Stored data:
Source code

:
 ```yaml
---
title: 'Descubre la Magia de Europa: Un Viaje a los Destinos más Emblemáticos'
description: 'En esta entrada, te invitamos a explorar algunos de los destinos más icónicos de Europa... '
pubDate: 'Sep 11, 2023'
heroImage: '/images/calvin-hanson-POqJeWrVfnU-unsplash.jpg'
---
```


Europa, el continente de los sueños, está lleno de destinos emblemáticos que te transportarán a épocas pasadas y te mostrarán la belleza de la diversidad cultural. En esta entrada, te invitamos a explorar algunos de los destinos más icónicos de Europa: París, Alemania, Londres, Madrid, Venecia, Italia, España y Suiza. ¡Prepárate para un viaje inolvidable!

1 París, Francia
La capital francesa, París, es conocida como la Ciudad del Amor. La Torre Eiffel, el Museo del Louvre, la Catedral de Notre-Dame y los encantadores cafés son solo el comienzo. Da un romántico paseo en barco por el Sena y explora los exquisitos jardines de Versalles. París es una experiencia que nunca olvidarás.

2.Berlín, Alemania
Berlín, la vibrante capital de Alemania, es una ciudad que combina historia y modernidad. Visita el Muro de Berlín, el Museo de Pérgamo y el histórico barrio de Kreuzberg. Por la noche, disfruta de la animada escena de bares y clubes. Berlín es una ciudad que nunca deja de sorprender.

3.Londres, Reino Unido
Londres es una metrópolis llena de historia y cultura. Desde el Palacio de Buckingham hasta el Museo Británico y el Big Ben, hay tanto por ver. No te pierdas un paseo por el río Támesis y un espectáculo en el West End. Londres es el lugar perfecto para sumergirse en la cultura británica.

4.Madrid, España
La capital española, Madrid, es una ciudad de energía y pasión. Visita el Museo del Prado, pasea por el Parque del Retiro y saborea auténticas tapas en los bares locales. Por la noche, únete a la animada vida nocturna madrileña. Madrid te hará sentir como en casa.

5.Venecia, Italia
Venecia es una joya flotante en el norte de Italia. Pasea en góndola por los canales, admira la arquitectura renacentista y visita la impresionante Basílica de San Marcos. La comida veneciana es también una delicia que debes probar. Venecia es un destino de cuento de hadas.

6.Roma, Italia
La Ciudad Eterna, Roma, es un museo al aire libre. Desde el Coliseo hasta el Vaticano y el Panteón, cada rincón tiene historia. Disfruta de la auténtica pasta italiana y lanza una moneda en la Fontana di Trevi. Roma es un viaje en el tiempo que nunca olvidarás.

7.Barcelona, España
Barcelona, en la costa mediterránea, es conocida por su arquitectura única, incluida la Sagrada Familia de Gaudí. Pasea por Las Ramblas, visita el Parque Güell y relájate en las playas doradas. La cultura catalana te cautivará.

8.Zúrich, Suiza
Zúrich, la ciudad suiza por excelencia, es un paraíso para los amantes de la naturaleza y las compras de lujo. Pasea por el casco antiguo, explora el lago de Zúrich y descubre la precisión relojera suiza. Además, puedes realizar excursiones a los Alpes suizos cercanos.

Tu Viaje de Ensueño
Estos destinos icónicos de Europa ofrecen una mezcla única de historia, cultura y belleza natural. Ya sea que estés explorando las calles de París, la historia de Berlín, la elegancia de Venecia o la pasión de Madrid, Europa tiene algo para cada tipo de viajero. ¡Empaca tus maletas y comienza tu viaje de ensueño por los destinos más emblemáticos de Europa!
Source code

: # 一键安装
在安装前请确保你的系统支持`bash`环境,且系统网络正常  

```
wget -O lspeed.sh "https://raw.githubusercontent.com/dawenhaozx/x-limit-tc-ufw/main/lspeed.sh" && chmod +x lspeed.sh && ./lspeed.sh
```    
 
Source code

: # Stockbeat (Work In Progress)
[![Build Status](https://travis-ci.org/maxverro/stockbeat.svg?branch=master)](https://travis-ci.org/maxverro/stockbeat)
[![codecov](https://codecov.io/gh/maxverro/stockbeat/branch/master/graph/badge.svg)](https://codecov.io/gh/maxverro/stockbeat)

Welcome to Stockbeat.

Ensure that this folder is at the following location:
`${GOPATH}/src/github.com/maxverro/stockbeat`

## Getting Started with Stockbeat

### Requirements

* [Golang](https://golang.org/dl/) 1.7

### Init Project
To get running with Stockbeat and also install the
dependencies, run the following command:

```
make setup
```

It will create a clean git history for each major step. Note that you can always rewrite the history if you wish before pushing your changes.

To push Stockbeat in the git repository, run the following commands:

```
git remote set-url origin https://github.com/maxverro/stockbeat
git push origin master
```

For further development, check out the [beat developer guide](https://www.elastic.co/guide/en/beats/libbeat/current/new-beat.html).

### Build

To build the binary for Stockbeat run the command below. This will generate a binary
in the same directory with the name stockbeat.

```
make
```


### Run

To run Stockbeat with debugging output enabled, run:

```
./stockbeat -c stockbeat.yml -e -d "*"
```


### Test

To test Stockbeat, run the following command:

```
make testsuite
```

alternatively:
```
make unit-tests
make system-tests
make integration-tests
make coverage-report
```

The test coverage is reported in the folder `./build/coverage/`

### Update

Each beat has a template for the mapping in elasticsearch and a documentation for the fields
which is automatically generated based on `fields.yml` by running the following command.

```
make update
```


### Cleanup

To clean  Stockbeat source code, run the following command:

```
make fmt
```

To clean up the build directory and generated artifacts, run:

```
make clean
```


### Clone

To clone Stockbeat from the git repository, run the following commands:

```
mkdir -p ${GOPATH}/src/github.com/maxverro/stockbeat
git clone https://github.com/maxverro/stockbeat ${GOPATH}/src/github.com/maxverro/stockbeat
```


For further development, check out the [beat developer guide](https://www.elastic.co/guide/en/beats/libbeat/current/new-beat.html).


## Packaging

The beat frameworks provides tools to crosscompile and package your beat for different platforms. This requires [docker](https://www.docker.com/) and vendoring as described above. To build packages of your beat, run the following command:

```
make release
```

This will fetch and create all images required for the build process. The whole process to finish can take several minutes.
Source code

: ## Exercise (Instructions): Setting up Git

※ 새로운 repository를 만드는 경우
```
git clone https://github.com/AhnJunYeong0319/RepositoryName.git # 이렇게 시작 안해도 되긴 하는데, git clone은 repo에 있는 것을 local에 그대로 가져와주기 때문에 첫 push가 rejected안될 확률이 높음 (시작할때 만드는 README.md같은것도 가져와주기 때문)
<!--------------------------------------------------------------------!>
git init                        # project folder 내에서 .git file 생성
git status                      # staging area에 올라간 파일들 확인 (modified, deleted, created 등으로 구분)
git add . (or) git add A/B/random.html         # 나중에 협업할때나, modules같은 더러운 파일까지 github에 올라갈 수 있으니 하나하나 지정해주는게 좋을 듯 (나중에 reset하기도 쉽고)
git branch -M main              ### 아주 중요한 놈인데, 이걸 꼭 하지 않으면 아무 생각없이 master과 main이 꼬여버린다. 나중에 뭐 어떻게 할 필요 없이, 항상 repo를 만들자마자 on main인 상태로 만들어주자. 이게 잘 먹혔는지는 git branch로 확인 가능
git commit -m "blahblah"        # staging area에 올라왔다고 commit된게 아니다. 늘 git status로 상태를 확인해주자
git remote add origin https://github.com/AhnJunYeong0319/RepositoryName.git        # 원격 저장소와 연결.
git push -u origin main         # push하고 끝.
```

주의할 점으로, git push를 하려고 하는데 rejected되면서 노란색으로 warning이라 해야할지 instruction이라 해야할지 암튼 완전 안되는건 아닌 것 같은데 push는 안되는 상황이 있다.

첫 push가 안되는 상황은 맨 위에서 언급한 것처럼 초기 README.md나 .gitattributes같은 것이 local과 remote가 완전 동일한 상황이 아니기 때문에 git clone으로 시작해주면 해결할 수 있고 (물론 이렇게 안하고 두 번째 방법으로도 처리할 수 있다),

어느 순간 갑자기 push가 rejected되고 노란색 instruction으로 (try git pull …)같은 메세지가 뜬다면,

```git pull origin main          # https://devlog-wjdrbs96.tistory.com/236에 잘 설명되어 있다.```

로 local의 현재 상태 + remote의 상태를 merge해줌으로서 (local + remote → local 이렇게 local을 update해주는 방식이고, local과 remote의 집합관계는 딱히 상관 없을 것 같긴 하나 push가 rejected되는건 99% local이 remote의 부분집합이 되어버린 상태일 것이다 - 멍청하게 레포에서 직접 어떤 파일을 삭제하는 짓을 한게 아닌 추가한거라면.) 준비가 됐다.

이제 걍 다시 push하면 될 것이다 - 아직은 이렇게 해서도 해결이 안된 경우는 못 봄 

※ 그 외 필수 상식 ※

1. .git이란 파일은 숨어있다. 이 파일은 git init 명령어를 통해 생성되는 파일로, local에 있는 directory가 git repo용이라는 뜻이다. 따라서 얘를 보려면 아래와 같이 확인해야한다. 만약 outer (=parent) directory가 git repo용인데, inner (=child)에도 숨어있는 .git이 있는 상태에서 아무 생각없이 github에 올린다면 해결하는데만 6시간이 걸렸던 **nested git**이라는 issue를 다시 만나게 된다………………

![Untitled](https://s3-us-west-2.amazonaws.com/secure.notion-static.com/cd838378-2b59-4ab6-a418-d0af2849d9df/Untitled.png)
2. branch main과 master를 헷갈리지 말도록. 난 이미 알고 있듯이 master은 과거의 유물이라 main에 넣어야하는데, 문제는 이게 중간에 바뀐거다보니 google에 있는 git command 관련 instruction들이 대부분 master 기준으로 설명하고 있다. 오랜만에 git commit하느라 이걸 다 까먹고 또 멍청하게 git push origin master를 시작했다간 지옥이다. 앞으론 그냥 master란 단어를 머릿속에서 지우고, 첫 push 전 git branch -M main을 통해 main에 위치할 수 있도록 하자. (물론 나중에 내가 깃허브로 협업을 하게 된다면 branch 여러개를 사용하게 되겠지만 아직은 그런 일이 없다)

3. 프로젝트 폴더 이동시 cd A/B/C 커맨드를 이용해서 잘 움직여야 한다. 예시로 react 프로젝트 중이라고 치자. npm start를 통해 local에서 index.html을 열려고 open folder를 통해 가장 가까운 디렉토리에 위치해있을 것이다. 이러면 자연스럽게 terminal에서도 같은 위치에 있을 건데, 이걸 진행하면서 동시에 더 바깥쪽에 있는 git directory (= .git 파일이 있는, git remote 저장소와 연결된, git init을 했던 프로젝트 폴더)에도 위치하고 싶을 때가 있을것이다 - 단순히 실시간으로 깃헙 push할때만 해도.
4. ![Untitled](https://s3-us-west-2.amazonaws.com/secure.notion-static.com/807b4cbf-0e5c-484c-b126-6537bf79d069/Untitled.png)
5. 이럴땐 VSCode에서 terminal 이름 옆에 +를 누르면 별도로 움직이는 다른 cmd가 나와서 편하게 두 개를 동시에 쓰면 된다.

▸ **TRY IT**
Copy each line in the data that holds the word "Barcelona".

▸ **RESULT OF THIS EXERCISE**
7.Barcelona, España
Barcelona, en la costa mediterránea, es conocida por su arquitectura única, incluida la Sagrada Familia de Gaudí. Pasea por Las Ramblas, visita el Parque Güell y relájate en las playas doradas. La cultura catalana te cautivará.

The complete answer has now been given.